It’s the Small Things
June 15, 2021
As The Ratings Experts, we wallow in data every day. We crunch the numbers to help our clients understand what happened to their station in a particular survey. The emphasis here is on the “what.”
A recent article in the Wall Street Journal discussed the problem with big data. Not that it isn’t valuable. Every industry needs to understand how it is evolving. Deciphering consumer behavior is crucial to tailoring a product or service to keep up with what customers need and want.
However, oftentimes the “what” is not good enough – we also need to know the “why.” The article gave Lego as an example. In the early 2000s, Lego sales were plummeting. Based on data analytics, they determined their customers wanted instant gratification. So, their response was to make the blocks bigger.

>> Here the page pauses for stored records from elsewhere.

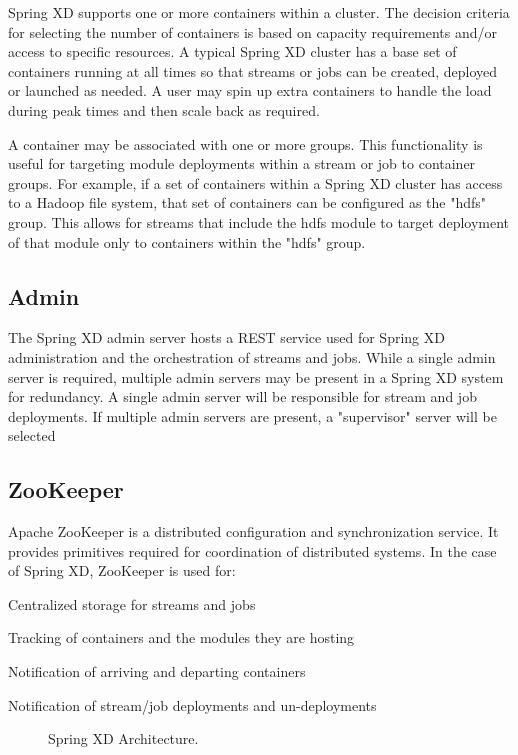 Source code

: Spring XD supports one or more containers within a cluster. The decision criteria
for selecting the number of containers is based on capacity requirements and/or access
to specific resources.  A typical Spring XD cluster has a base set of containers
running at all times so that streams or jobs can be created, deployed or launched
as needed. A user may spin up extra containers to handle the load during peak times
and then scale back as required.

A container may be associated with one or more groups. This functionality is useful
for targeting module deployments within a stream or job to container groups.
For example, if a set of containers within a Spring XD cluster has access to
a Hadoop file system, that set of containers can be configured as the "hdfs" group.
This allows for streams that include the hdfs module to target deployment of
that module only to containers within the "hdfs" group.

\subsection{Admin}
The Spring XD admin server hosts a REST service used for Spring XD
administration and the orchestration of streams and jobs. While a single
admin server is required, multiple admin servers may be present in a Spring XD
system for redundancy. A single admin server will be responsible for stream
and job deployments. If multiple admin servers are present, a "supervisor"
server will be selected 

\subsection{ZooKeeper}
Apache ZooKeeper is a distributed configuration and synchronization service.
It provides primitives required for coordination of distributed systems.
In the case of Spring XD, ZooKeeper is used for: \begin{itemize*}
	\item Centralized storage for streams and jobs
	\item Tracking of containers and the modules they are hosting
	\item Notification of arriving and departing containers
	\item Notification of stream/job deployments and un-deployments
\end{itemize*}
\begin{figure}[ht]
\centering
{}
\caption{Spring XD Architecture.}
\label{fig:architecture}
\end{figure}

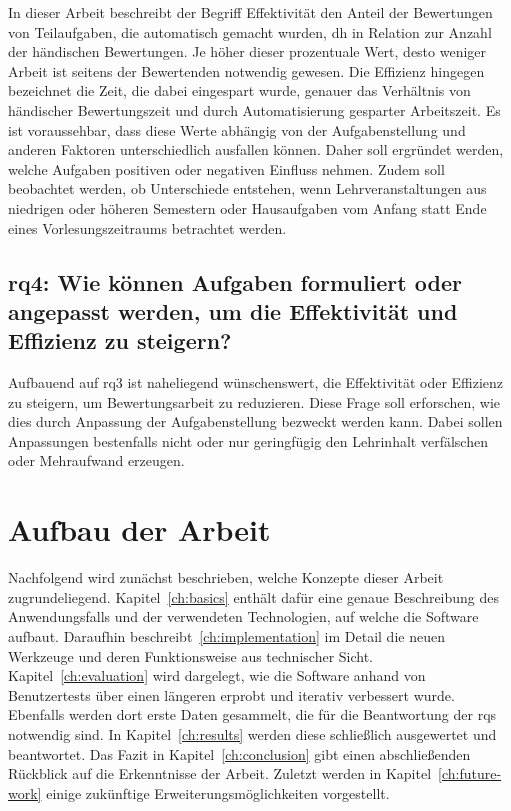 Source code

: In dieser Arbeit beschreibt der Begriff Effektivität den Anteil der Bewertungen von Teilaufgaben, die automatisch gemacht wurden, \ac{dh} in Relation zur Anzahl der händischen Bewertungen.
Je höher dieser prozentuale Wert, desto weniger Arbeit ist seitens der Bewertenden notwendig gewesen.
Die Effizienz hingegen bezeichnet die Zeit, die dabei eingespart wurde, genauer das Verhältnis von händischer Bewertungszeit und durch Automatisierung gesparter Arbeitszeit.
Es ist voraussehbar, dass diese Werte abhängig von der Aufgabenstellung und anderen Faktoren unterschiedlich ausfallen können.
Daher soll ergründet werden, welche Aufgaben positiven oder negativen Einfluss nehmen.
Zudem soll beobachtet werden, ob Unterschiede entstehen, wenn Lehrveranstaltungen aus niedrigen oder höheren Semestern oder Hausaufgaben vom Anfang statt Ende eines Vorlesungszeitraums betrachtet werden.

\subsection[\acs{rq}4]{\ac{rq}4: Wie können Aufgaben formuliert oder angepasst werden, um die Effektivität und Effizienz zu steigern?}\label{subsec:rq4-improve-effectivity-efficiency}

Aufbauend auf \acs{rq}3 ist naheliegend wünschenswert, die Effektivität oder Effizienz zu steigern, um Bewertungsarbeit zu reduzieren.
Diese Frage soll erforschen, wie dies durch Anpassung der Aufgabenstellung bezweckt werden kann.
Dabei sollen Anpassungen bestenfalls nicht oder nur geringfügig den Lehrinhalt verfälschen oder Mehraufwand erzeugen.

\section{Aufbau der Arbeit}\label{sec:structure}

Nachfolgend wird zunächst beschrieben, welche Konzepte dieser Arbeit zugrundeliegend.
Kapitel~\ref{ch:basics} enthält dafür eine genaue Beschreibung des Anwendungsfalls und der verwendeten Technologien, auf welche die Software aufbaut.
Daraufhin beschreibt~\ref{ch:implementation} im Detail die neuen Werkzeuge und deren Funktionsweise aus technischer Sicht.
Kapitel~\ref{ch:evaluation} wird dargelegt, wie die Software anhand von Benutzertests über einen längeren erprobt und iterativ verbessert wurde.
Ebenfalls werden dort erste Daten gesammelt, die für die Beantwortung der \acp{rq} notwendig sind.
In Kapitel~\ref{ch:results} werden diese schließlich ausgewertet und beantwortet.
Das Fazit in Kapitel~\ref{ch:conclusion} gibt einen abschließenden Rückblick auf die Erkenntnisse der Arbeit.
Zuletzt werden in Kapitel~\ref{ch:future-work} einige zukünftige Erweiterungsmöglichkeiten vorgestellt.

It was a disaster. When they finally started to actually communicate with customers, they found out their assumptions were false. They determined that kids actually have a level of determination that drives them. The company returned to smaller blocks and is now one of the biggest toy companies in the world. (The article obviously offers much more detail on this case study.)
Which brings me to radio. We have a treasure trove of big data at our disposal. Sweeping studies like The Infinite Dial and the Jacobs Media Techsurvey provide an intimate look into how our customers behave. This is in addition to the weekly and monthly reports from Nielsen.
Once again, this all points to the “what.” It does not tell us why listeners may be gravitating away from radio or why PUMMs are slow to rebound from the pandemic. Why does the 18-34 age group spend less time with radio than previous generations? We can assume some of the answers, but you know what they say about assumptions.
When we work with our clients, we tell them there are generally four things that can affect their ratings:
- Something they have done to their station – music change, a new morning show, etc.
- Something their competition has done – marketing, clock adjustment, etc.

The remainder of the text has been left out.